Все это были искусствоведческие комиссии, комиссии отбора качества, и их не стало. Искусствоведы занялись бизнесом, открытием частных галерей, но люди сегодня в галереи не ходят и они превратились в художественные салоны, арт-магазины. Я наблюдал, покупатель уже не спрашивает: кто автор произведения? Произведение искусства рассматривается как товар: это подойдет по цвету в моей квартире. Автором не интересуются — вот в каком положении оказался художник! И свобода тут не при чем. Если художник хочет быть свободным, он свободен. В Советское время я отказывался лепить Ленина, тоже был свободен, никто не мог мне приказать. Конечно, я чувствовал экономическую блокаду, денег в семье почти не было, но я шел на это ради искусства, из принципа. А были и те, кто зарабатывали на этом и строили себе огромные дома.
Из нынешних искусствоведов, кого можете назвать, кто более-менее «в струе»?
Нету. Раньше были. Нурмухамедов, например, занимался классическим искусствоведением, настоящим казахским искусством – рождение орнамента, использование его в живописи. Такой настоящий человек от земли был. То же самое Шарденов, последний из неиспорченных художников. Я бы сказал, они «чистые» были, а нынешние художники сами не знают куда идут и идут ли вообще куда-то. Они стесняются сказать, к какому стилю принадлежат, и искусствоведы молчат. Абсолютно. Это стало заметно с 70-х годов. Читая статьи в газетах и журналах, я понял, что искусствоведы пишут не статьи-исследования по искусству, а какую-то «поминальную», лишь бы упомянуть того-другого, чтобы не обидеть. Так и кочуют одни и те же имена из одной статьи в другую, а если и встречалась критика, то такая, что все думали, что убивать пришел.
Я болею за свою профессию, люди ведь по искусству судят, как государство процветает. Всегда «музыку — вперед»: вот какое искусство, вот какая земля! Кто-нибудь захочет посмотреть произведения искусства Казахстана за этот период, а показывать нечего. О том, в каком состоянии мы оказались, говорить надо! Это тема для критической конференции. Последняя была в 1986 году. Представляете, как давно? Почему бы не собрать все эти мысли и не послать кому надо? Моя мечта — увидеть профессиональную конференцию. Критика – это же благородная вещь, ранние критики знали это. Сейчас такую конференцию собрать не смогут. Время уходит и как будто пустое белое пятно осталось, люди умерли — и авторов нет, и скульптур нет.
Есть другое решение проблемы: почему бы как в детстве наугад не брать по одному художнику и не писать об его искусстве? Людям нужна анатомия искусства, а не хвалебные речи. Зарубежные гости по одной такой хвалебной статье сразу понимают, что дела плохи.

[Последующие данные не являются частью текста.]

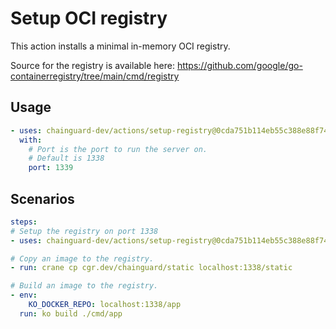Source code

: # Setup OCI registry

This action installs a minimal in-memory OCI registry.

Source for the registry is available here:
https://github.com/google/go-containerregistry/tree/main/cmd/registry

## Usage

```yaml
- uses: chainguard-dev/actions/setup-registry@0cda751b114eb55c388e88f7479292668165602a # v1.0.2
  with:
    # Port is the port to run the server on.
    # Default is 1338
    port: 1339
```

## Scenarios

```yaml
steps:
# Setup the registry on port 1338
- uses: chainguard-dev/actions/setup-registry@0cda751b114eb55c388e88f7479292668165602a # v1.0.2

# Copy an image to the registry.
- run: crane cp cgr.dev/chainguard/static localhost:1338/static

# Build an image to the registry.
- env:
    KO_DOCKER_REPO: localhost:1338/app
  run: ko build ./cmd/app
```
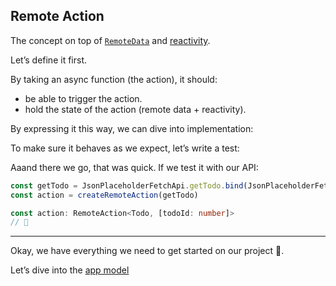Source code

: ## Remote Action

The concept on top of [`RemoteData`](./2-remote-data.md) and [reactivity](./3-reactivity-system.md).

Let’s define it first.

By taking an async function (the action), it should:
- be able to trigger the action.
- hold the state of the action (remote data + reactivity).

By expressing it this way, we can dive into implementation:

<!-- include [code:ts] ./setup/RemoteAction.ts -->

To make sure it behaves as we expect, let’s write a test:

<!-- include [code:ts] ./setup/RemoteAction.spec.ts -->

Aaand there we go, that was quick. If we test it with our API:

```ts
const getTodo = JsonPlaceholderFetchApi.getTodo.bind(JsonPlaceholderFetchApi)
const action = createRemoteAction(getTodo)

const action: RemoteAction<Todo, [todoId: number]>
// 🎉
```

---

Okay, we have everything we need to get started on our project 🎉.

Let’s dive into the [app model](./5-app-model.md)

Чтобы критиковать, надо произведение нутром знать — как оно создано? Необходимо анализировать: продвинулся ли автор сегодня на десять сантиметров или вообще никуда не двигается? Где его новые произведения? Главный вопрос — куда мы идем? Сначала пресса задала бы вопрос нынешним членам Союза художников: где ваши произведения за последние три года? Сделайте выставку — по две работы из последних произведений.
Вы сказали, что сегодня галереи превращаются в художественные салоны и магазины. Но сегодня коммерциализация искусства — глобальное явление. Может быть, на это просто надо смотреть по-другому: как художнику перестроиться и стать известным в новых условиях, как приобрести бренд?

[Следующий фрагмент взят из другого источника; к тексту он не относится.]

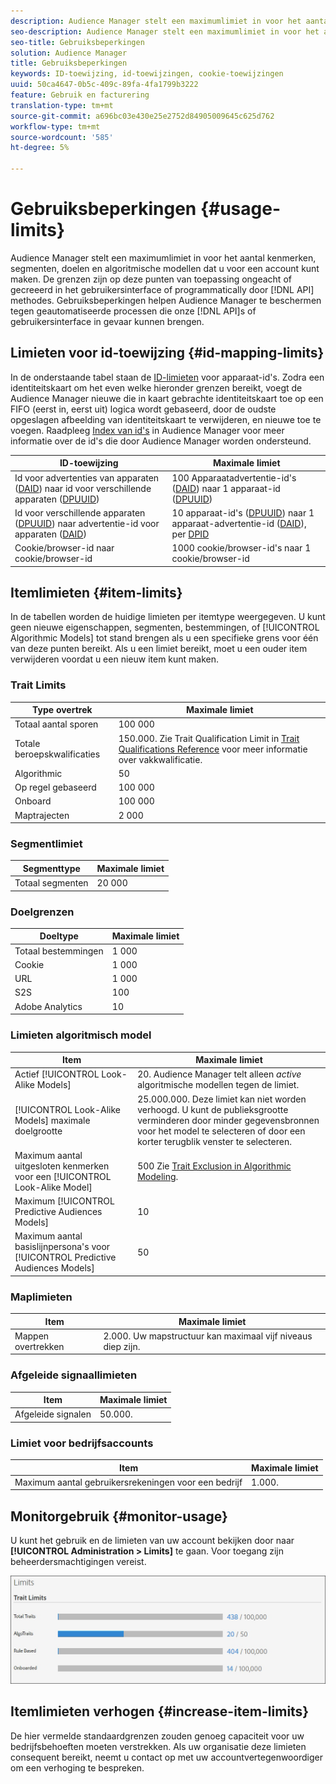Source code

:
 ```yaml
---
description: Audience Manager stelt een maximumlimiet in voor het aantal kenmerken, segmenten, doelen en algoritmische modellen dat u voor een account kunt maken. De beperkingen zijn op deze punten van toepassing ongeacht of gecreeerd in het gebruikersinterface of programmatically door API methodes. Beperkingen van het gebruik helpen Audience Manager te beschermen tegen geautomatiseerde processen die onze API's of gebruikersinterface in gevaar kunnen brengen.
seo-description: Audience Manager stelt een maximumlimiet in voor het aantal kenmerken, segmenten, doelen en algoritmische modellen dat u voor een account kunt maken. De beperkingen zijn op deze punten van toepassing ongeacht of gecreeerd in het gebruikersinterface of programmatically door API methodes. Beperkingen van het gebruik helpen Audience Manager te beschermen tegen geautomatiseerde processen die onze API's of gebruikersinterface in gevaar kunnen brengen.
seo-title: Gebruiksbeperkingen
solution: Audience Manager
title: Gebruiksbeperkingen
keywords: ID-toewijzing, id-toewijzingen, cookie-toewijzingen
uuid: 50ca4647-0b5c-409c-89fa-4fa1799b3222
feature: Gebruik en facturering
translation-type: tm+mt
source-git-commit: a696bc03e430e25e2752d84905009645c625d762
workflow-type: tm+mt
source-wordcount: '585'
ht-degree: 5%

---
```



# Gebruiksbeperkingen {#usage-limits}

Audience Manager stelt een maximumlimiet in voor het aantal kenmerken, segmenten, doelen en algoritmische modellen dat u voor een account kunt maken. De grenzen zijn op deze punten van toepassing ongeacht of gecreeerd in het gebruikersinterface of programmatically door [!DNL API] methodes. Gebruiksbeperkingen helpen Audience Manager te beschermen tegen geautomatiseerde processen die onze [!DNL API]s of gebruikersinterface in gevaar kunnen brengen.

## Limieten voor id-toewijzing {#id-mapping-limits}

In de onderstaande tabel staan de [ID-limieten](../../integration/sending-audience-data/batch-data-transfer-explained/id-sync-http.md) voor apparaat-id&#39;s. Zodra een identiteitskaart om het even welke hieronder grenzen bereikt, voegt de Audience Manager nieuwe die in kaart gebrachte identiteitskaart toe op een FIFO (eerst in, eerst uit) logica wordt gebaseerd, door de oudste opgeslagen afbeelding van identiteitskaart te verwijderen, en nieuwe toe te voegen. Raadpleeg [Index van id&#39;s](../../reference/ids-in-aam.md) in Audience Manager voor meer informatie over de id&#39;s die door Audience Manager worden ondersteund.

| ID-toewijzing | Maximale limiet |
|-----------|-------------- |
| Id voor advertenties van apparaten ([DAID](../../reference/ids-in-aam.md)) naar id voor verschillende apparaten ([DPUUID](../../reference/ids-in-aam.md)) | 100 Apparaatadvertentie-id&#39;s ([DAID](../../reference/ids-in-aam.md)) naar 1 apparaat-id ([DPUUID](../../reference/ids-in-aam.md)) |
| Id voor verschillende apparaten ([DPUUID](../../reference/ids-in-aam.md)) naar advertentie-id voor apparaten ([DAID](../../reference/ids-in-aam.md)) | 10 apparaat-id&#39;s ([DPUUID](../../reference/ids-in-aam.md)) naar 1 apparaat-advertentie-id ([DAID](../../reference/ids-in-aam.md)), per [DPID](../../reference/ids-in-aam.md) |
| Cookie/browser-id naar cookie/browser-id | 1000 cookie/browser-id&#39;s naar 1 cookie/browser-id |

## Itemlimieten {#item-limits}

In de tabellen worden de huidige limieten per itemtype weergegeven. U kunt geen nieuwe eigenschappen, segmenten, bestemmingen, of [!UICONTROL Algorithmic Models] tot stand brengen als u een specifieke grens voor één van deze punten bereikt. Als u een limiet bereikt, moet u een ouder item verwijderen voordat u een nieuw item kunt maken.

### Trait Limits

| Type overtrek | Maximale limiet |
| -------------------------- | ------------------------------------- |
| Totaal aantal sporen | 100 000 |
| Totale beroepskwalificaties | 150.000. Zie Trait Qualification Limit in [Trait Qualifications Reference](/help/using/features/traits/trait-and-segment-qualification-reference.md#trait-qualification-limit) voor meer informatie over vakkwalificatie. |
| Algorithmic | 50 |
| Op regel gebaseerd | 100 000 |
| Onboard | 100 000 |
| Maptrajecten | 2 000 |

### Segmentlimiet

| Segmenttype | Maximale limiet |
| -------------- | ------------- |
| Totaal segmenten | 20 000 |

### Doelgrenzen

| Doeltype | Maximale limiet |
| ------------------ | ------------- |
| Totaal bestemmingen | 1 000 |
| Cookie | 1 000 |
| URL | 1 000 |
| S2S | 100 |
| Adobe Analytics | 10 |

### Limieten algoritmisch model

| Item | Maximale limiet |
| -------- | ----- |
| Actief [!UICONTROL Look-Alike Models] | 20. Audience Manager telt alleen *active* algoritmische modellen tegen de limiet. |
| [!UICONTROL Look-Alike Models] maximale doelgrootte | 25.000.000.  Deze limiet kan niet worden verhoogd. U kunt de publieksgrootte verminderen door minder gegevensbronnen voor het model te selecteren of door een korter terugblik venster te selecteren. |
| Maximum aantal uitgesloten kenmerken voor een [!UICONTROL Look-Alike Model] | 500 Zie [Trait Exclusion in Algorithmic Modeling](/help/using/features/algorithmic-models/trait-exclusion-algo-models.md). |
| Maximum [!UICONTROL Predictive Audiences Models] | 10 |
| Maximum aantal basislijnpersona&#39;s voor [!UICONTROL Predictive Audiences Models] | 50 |

### Maplimieten

| Item | Maximale limiet |
| ------------- | ------------------ |
| Mappen overtrekken | 2.000.  Uw mapstructuur kan maximaal vijf niveaus diep zijn. |

### Afgeleide signaallimieten

| Item | Maximale limiet |
| --------------- | ------------- |
| Afgeleide signalen | 50.000. |

### Limiet voor bedrijfsaccounts

| Item | Maximale limiet |
| ----------- | ------------- |
| Maximum aantal gebruikersrekeningen voor een bedrijf | 1.000. |

## Monitorgebruik {#monitor-usage}

U kunt het gebruik en de limieten van uw account bekijken door naar **[!UICONTROL Administration > Limits]** te gaan. Voor toegang zijn beheerdersmachtigingen vereist.

![gebruikslimieten afbeelding](assets/usage-limits.png)

## Itemlimieten verhogen {#increase-item-limits}

De hier vermelde standaardgrenzen zouden genoeg capaciteit voor uw bedrijfsbehoeften moeten verstrekken. Als uw organisatie deze limieten consequent bereikt, neemt u contact op met uw accountvertegenwoordiger om een verhoging te bespreken.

У меня своя точка зрения на предбрендовое состояние, это мое жизненное кредо: художник должен каждый день доказывать и себе, и ценителям искусства, что он художник. Я каждый год на 33 % обновляю свои произведения, это 11 новых работ, которые выставляю ежегодно на персональной выставке. Никто так в республике не поступает. В культуре нельзя расслабляться, если хочешь победить, надо быть в форме постоянно. Можно, конечно, иногда вина выпить во время симпозиума, когда без знания языка общаешься со скульпторами из других стран (смеется).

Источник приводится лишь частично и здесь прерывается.